Downloading & cleaning Gutenberg (filtered by language).
Two ways possible, using and building on a python utility from flauBERT:
python download.py -indir download_directory
Or this script. The latter creates directories zipfiles/
and files/
as well as the file links-zipfile.txt that contains the links to the sources.
./download.sh lang_code
The lang_code
can be 'fr', 'en', etc.
A script also from flauBERT using tools from kiasar, using NLTK to clean up licenses & endings.
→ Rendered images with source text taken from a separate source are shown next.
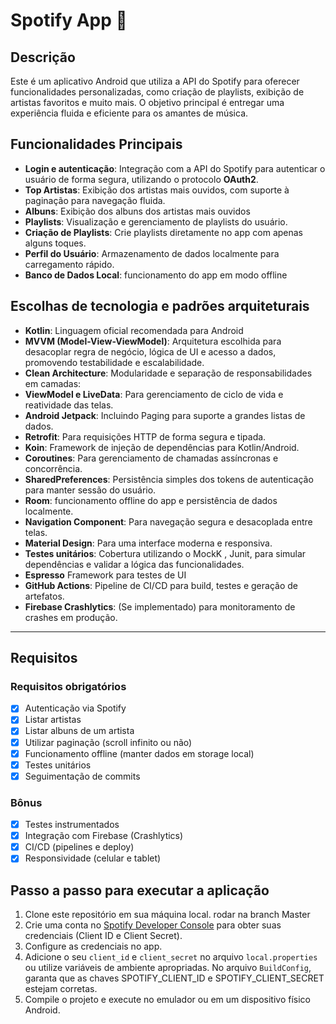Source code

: # Spotify App 🎵

## Descrição
Este é um aplicativo Android que utiliza a API do Spotify para oferecer funcionalidades personalizadas, como criação de playlists, exibição de artistas favoritos e muito mais. O objetivo principal é entregar uma experiência fluida e eficiente para os amantes de música.

## Funcionalidades Principais
- **Login e autenticação**: Integração com a API do Spotify para autenticar o usuário de forma segura, utilizando o protocolo **OAuth2**.
- **Top Artistas**: Exibição dos artistas mais ouvidos, com suporte à paginação para navegação fluida.
- **Albuns**: Exibição dos albuns dos artistas mais ouvidos
- **Playlists**: Visualização e gerenciamento de playlists do usuário.
- **Criação de Playlists**: Crie playlists diretamente no app com apenas alguns toques.
- **Perfil do Usuário**: Armazenamento de dados localmente para carregamento rápido.
- **Banco de Dados Local**: funcionamento do app em modo offline
  
## Escolhas de tecnologia e padrões arquiteturais

- **Kotlin**: Linguagem oficial recomendada para Android
- **MVVM (Model-View-ViewModel)**: Arquitetura escolhida para desacoplar regra de negócio, lógica de UI e acesso a dados, promovendo testabilidade e escalabilidade.
- **Clean Architecture**: Modularidade e separação de responsabilidades em camadas:
- **ViewModel e LiveData**: Para gerenciamento de ciclo de vida e reatividade das telas.
- **Android Jetpack**: Incluindo Paging para suporte a grandes listas de dados.
- **Retrofit**: Para requisições HTTP de forma segura e tipada.
- **Koin**: Framework de injeção de dependências para Kotlin/Android.
- **Coroutines**: Para gerenciamento de chamadas assíncronas e concorrência.
- **SharedPreferences**: Persistência simples dos tokens de autenticação para manter sessão do usuário.
- **Room**: funcionamento offline do app e persistência de dados localmente.
- **Navigation Component**: Para navegação segura e desacoplada entre telas.
- **Material Design**: Para uma interface moderna e responsiva.
- **Testes unitários**: Cobertura utilizando o MockK , Junit, para simular dependências e validar a lógica das funcionalidades.
- **Espresso** Framework para testes de UI
- **GitHub Actions**: Pipeline de CI/CD para build, testes e geração de artefatos.
- **Firebase Crashlytics**: (Se implementado) para monitoramento de crashes em produção.

---

## Requisitos

### Requisitos obrigatórios
- [x] Autenticação via Spotify
- [x] Listar artistas
- [x] Listar albuns de um artista
- [x] Utilizar paginação (scroll infinito ou não)
- [x] Funcionamento offline (manter dados em storage local)
- [x] Testes unitários
- [x] Seguimentação de commits

### Bônus
- [x] Testes instrumentados
- [x] Integração com Firebase (Crashlytics)
- [x] CI/CD (pipelines e deploy)
- [x] Responsividade (celular e tablet)

## Passo a passo para executar a aplicação
1. Clone este repositório em sua máquina local. rodar na branch Master
2. Crie uma conta no [Spotify Developer Console](https://developer.spotify.com/dashboard/) para obter suas credenciais (Client ID e Client Secret).
3. Configure as credenciais no app.
4. Adicione o seu `client_id` e `client_secret` no arquivo `local.properties` ou utilize variáveis de ambiente apropriadas.
    No arquivo `BuildConfig`, garanta que as chaves SPOTIFY_CLIENT_ID e SPOTIFY_CLIENT_SECRET estejam corretas.
5. Compile o projeto e execute no emulador ou em um dispositivo físico Android.





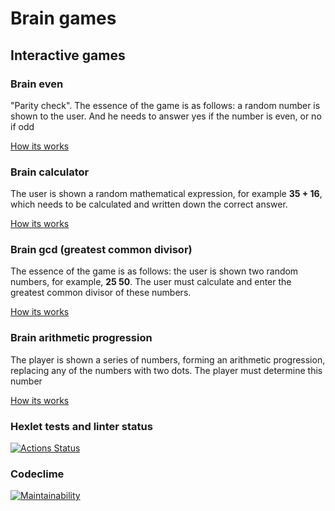 # Brain games

## Interactive games

### Brain even

"Parity check". The essence of the game is as follows: a random number is shown to the user. And he needs to answer yes if the number is even, or no if odd

[How its works](https://asciinema.org/a/eV9cEKjmIBv941n5kdczottXU)

### Brain calculator

The user is shown a random mathematical expression, for example **35 + 16**, which needs to be calculated and written down the correct answer.

[How its works](https://asciinema.org/a/5phkZix2ikabBlcprVhEVKZm9)

### Brain gcd (greatest common divisor)

The essence of the game is as follows: the user is shown two random numbers, for example, **25 50**. The user must calculate and enter the greatest common divisor of these numbers.

[How its works](https://asciinema.org/a/n64WTMoWnrHnrVtXLzbRdCKXx)

### Brain arithmetic progression

The player is shown a series of numbers, forming an arithmetic progression, replacing any of the numbers with two dots. The player must determine this number

[How its works](https://asciinema.org/a/RfsWNBaPzwDNFSbZ19RgEyoEc)

### Hexlet tests and linter status

[![Actions Status](https://github.com/mustbefail/frontend-project-lvl1/workflows/hexlet-check/badge.svg)](https://github.com/mustbefail/frontend-project-lvl1/actions)

### Codeclime

[![Maintainability](https://api.codeclimate.com/v1/badges/a99a88d28ad37a79dbf6/maintainability)](https://codeclimate.com/github/codeclimate/codeclimate/maintainability)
python clean.py -indir download_directory -outdir clean_dir
$ python download.py --help
usage: download.py [-h] -indir INDIR [-lang LANG] [-update_url UPDATE_URL]
optional arguments:
-h, --help show this help message and exit
-indir INDIR Path to directory to save downloaded files
-lang LANG Language to download
-update_url UPDATE_URL
Choose to update book URLs if necessary (1/0)
$ python clean.py --help
usage: clean.py [-h] -indir INDIR -outdir OUTDIR [-json JSON]
optional arguments:
-h, --help show this help message and exit
-indir INDIR Path to directory to save downloaded files
-outdir OUTDIR Path to directory to save clean files
-json JSON Save file to json format or not (1/0)